**What is needed:** Line by line, reproduce exactly the beginning of the listing below, ending with the line that contains "## What the project does" and adding nothing.
#### The data
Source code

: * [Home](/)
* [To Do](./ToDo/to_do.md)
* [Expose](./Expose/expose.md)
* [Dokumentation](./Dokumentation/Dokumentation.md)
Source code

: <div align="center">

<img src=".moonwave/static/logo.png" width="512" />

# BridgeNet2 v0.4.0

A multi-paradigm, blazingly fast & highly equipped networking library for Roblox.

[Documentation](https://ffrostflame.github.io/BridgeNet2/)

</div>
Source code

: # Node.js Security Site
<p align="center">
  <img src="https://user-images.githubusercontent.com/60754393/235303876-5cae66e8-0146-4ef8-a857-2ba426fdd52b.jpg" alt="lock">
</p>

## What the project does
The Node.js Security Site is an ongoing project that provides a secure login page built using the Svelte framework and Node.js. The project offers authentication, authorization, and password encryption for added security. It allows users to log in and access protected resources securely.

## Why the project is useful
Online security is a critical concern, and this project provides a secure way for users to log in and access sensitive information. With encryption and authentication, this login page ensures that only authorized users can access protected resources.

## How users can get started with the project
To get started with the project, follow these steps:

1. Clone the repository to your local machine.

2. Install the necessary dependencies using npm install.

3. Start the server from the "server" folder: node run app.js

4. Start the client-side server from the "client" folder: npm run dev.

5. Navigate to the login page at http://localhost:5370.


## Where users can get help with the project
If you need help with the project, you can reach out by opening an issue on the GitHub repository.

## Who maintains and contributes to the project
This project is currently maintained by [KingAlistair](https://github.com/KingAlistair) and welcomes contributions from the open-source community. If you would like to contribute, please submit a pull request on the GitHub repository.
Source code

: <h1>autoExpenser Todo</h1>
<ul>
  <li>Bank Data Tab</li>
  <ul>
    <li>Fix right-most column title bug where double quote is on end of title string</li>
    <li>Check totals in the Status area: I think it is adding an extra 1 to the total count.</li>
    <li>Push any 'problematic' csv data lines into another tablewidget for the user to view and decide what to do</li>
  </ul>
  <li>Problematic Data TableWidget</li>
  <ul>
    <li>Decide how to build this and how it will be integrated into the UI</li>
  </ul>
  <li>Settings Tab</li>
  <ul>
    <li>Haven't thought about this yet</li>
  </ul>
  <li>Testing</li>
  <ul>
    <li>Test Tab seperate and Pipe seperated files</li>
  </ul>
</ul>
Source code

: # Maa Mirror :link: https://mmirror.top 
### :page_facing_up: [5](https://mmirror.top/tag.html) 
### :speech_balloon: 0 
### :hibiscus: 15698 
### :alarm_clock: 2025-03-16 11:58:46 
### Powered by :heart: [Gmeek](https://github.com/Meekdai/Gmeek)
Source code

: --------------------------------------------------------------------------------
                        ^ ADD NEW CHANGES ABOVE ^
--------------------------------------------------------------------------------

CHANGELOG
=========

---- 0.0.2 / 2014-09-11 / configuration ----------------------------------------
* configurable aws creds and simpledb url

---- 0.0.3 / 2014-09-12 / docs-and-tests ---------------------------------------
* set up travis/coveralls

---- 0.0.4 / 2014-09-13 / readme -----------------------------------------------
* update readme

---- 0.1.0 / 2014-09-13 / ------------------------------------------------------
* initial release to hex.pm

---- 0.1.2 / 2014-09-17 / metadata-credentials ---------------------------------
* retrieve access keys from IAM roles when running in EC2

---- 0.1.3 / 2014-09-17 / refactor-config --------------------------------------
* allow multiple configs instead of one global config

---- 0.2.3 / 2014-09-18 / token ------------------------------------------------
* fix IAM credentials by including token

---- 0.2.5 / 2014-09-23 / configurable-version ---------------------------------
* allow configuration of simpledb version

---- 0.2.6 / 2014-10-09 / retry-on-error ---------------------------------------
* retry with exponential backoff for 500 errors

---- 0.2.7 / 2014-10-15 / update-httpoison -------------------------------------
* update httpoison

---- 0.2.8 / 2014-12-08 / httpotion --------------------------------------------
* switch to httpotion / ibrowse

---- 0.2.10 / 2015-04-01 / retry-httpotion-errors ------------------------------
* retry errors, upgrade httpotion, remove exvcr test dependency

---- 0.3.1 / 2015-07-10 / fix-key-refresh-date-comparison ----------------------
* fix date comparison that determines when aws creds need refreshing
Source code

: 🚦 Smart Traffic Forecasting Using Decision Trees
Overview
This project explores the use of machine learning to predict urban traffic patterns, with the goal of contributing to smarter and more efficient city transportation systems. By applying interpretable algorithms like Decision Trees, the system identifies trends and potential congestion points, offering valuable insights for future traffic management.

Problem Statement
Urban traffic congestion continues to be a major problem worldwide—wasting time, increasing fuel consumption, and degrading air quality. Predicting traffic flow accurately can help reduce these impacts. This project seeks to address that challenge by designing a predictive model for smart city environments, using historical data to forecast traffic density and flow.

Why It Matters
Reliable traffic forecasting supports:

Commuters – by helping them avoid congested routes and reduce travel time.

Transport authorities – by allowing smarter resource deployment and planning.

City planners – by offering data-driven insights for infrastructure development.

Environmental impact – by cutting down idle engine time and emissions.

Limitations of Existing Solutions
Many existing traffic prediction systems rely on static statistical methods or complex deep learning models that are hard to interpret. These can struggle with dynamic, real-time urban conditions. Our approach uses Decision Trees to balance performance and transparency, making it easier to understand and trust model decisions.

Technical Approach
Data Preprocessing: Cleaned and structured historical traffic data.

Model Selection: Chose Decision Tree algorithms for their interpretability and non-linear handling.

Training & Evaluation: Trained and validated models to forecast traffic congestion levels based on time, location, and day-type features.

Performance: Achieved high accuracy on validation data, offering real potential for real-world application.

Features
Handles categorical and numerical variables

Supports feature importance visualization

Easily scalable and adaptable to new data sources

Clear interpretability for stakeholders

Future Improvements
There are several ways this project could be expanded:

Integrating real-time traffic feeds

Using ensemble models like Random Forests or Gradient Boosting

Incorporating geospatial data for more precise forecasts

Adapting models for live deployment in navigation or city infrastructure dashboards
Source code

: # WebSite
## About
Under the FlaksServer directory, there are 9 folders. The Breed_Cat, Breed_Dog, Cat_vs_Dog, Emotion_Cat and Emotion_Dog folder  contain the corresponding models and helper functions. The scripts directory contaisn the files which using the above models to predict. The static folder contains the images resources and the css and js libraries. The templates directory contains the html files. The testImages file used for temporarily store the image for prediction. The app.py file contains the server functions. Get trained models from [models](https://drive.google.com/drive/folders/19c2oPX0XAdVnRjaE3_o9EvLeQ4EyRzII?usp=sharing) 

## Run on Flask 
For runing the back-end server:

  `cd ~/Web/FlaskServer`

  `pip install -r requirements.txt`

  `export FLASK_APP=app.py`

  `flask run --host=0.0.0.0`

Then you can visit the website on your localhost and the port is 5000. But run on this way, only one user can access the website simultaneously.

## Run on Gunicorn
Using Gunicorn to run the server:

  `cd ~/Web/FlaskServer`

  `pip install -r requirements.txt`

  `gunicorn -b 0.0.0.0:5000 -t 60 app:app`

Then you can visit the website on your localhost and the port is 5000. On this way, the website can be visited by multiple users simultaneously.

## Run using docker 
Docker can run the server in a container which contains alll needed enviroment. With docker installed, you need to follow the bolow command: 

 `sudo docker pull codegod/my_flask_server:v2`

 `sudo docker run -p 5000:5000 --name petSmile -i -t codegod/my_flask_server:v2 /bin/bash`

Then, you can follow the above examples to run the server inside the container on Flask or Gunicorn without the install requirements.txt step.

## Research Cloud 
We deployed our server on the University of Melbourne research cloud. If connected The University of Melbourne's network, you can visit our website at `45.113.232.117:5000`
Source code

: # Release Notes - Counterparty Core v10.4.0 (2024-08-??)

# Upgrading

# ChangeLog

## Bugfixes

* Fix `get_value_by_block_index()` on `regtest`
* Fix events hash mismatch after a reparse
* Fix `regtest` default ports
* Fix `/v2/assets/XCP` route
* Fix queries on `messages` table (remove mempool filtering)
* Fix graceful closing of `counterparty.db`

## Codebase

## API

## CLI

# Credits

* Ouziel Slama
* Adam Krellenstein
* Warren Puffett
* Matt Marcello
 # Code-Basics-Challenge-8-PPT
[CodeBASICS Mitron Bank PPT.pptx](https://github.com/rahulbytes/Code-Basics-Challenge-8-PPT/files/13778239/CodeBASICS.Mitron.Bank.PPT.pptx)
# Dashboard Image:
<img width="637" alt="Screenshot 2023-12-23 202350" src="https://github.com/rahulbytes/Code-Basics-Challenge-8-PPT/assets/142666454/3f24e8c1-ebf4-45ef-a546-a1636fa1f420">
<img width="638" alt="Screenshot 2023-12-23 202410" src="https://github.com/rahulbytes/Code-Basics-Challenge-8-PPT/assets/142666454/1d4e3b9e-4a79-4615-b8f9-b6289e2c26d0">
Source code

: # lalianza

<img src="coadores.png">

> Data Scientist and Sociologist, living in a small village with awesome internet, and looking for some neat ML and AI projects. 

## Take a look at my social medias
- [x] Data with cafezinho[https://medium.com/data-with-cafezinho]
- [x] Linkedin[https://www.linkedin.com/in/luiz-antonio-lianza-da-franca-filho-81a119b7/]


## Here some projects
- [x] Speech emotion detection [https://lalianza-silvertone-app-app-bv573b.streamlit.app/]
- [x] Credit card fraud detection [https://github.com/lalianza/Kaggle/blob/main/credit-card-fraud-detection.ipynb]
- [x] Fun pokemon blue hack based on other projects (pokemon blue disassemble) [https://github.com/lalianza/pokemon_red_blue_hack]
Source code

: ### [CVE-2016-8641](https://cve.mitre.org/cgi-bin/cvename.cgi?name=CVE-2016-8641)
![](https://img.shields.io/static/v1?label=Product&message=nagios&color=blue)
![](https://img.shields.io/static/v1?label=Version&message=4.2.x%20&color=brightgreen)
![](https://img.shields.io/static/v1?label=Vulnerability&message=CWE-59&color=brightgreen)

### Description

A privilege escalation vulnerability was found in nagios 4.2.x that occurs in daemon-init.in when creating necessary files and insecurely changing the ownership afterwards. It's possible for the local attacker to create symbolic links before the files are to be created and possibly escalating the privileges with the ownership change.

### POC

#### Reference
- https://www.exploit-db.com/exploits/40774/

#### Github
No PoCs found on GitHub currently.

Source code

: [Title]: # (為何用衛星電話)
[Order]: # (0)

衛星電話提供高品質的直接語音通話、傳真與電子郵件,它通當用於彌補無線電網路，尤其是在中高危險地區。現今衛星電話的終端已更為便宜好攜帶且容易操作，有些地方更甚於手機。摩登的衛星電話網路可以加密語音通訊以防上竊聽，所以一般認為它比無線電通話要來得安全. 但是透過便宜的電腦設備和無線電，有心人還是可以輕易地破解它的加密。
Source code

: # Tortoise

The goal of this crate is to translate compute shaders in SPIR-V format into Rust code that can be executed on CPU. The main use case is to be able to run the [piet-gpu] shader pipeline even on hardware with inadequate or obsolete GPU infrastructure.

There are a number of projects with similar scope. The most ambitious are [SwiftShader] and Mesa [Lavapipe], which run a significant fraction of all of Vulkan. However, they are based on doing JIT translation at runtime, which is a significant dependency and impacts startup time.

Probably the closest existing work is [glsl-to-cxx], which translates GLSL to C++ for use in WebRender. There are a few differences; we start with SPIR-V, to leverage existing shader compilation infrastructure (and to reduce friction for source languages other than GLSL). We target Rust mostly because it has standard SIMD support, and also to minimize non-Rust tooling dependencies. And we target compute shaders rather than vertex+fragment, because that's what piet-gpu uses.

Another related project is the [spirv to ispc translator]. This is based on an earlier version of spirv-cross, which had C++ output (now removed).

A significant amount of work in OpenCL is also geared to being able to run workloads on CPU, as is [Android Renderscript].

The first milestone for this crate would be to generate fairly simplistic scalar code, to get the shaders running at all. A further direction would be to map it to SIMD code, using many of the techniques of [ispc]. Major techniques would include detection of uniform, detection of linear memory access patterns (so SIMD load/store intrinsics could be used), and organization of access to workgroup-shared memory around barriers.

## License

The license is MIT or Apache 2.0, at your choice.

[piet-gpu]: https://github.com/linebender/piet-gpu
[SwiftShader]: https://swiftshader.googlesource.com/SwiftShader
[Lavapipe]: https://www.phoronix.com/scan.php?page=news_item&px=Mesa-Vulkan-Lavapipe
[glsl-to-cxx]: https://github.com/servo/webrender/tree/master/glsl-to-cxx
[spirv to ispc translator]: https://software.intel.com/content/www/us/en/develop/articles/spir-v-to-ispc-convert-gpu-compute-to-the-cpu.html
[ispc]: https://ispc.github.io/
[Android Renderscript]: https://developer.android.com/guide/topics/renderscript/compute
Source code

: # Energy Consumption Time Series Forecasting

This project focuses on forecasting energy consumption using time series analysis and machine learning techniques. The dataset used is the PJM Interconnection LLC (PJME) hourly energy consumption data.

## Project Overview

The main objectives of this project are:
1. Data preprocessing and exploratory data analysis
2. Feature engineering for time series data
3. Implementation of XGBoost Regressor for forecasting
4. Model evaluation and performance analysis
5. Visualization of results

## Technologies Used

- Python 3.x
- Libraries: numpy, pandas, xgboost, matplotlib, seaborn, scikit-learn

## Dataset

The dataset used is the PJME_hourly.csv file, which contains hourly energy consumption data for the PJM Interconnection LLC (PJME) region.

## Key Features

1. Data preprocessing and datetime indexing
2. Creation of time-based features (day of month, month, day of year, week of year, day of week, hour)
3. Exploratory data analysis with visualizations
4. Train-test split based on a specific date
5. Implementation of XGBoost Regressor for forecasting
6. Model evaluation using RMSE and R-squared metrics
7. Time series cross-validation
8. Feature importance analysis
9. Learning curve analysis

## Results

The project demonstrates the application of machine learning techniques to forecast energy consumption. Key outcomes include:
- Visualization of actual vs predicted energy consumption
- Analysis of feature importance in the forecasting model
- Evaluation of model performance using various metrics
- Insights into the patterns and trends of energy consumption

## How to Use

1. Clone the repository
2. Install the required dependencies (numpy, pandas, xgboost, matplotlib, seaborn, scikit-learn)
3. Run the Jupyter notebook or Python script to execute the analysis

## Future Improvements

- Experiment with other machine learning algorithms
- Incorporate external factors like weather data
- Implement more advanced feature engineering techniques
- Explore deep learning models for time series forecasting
########
**Written solution:**
Source code

: * [Home](/)
* [To Do](./ToDo/to_do.md)
* [Expose](./Expose/expose.md)
* [Dokumentation](./Dokumentation/Dokumentation.md)
Source code

: <div align="center">

<img src=".moonwave/static/logo.png" width="512" />

# BridgeNet2 v0.4.0

A multi-paradigm, blazingly fast & highly equipped networking library for Roblox.

[Documentation](https://ffrostflame.github.io/BridgeNet2/)

</div>
Source code

: # Node.js Security Site
<p align="center">
  <img src="https://user-images.githubusercontent.com/60754393/235303876-5cae66e8-0146-4ef8-a857-2ba426fdd52b.jpg" alt="lock">
</p>

## What the project does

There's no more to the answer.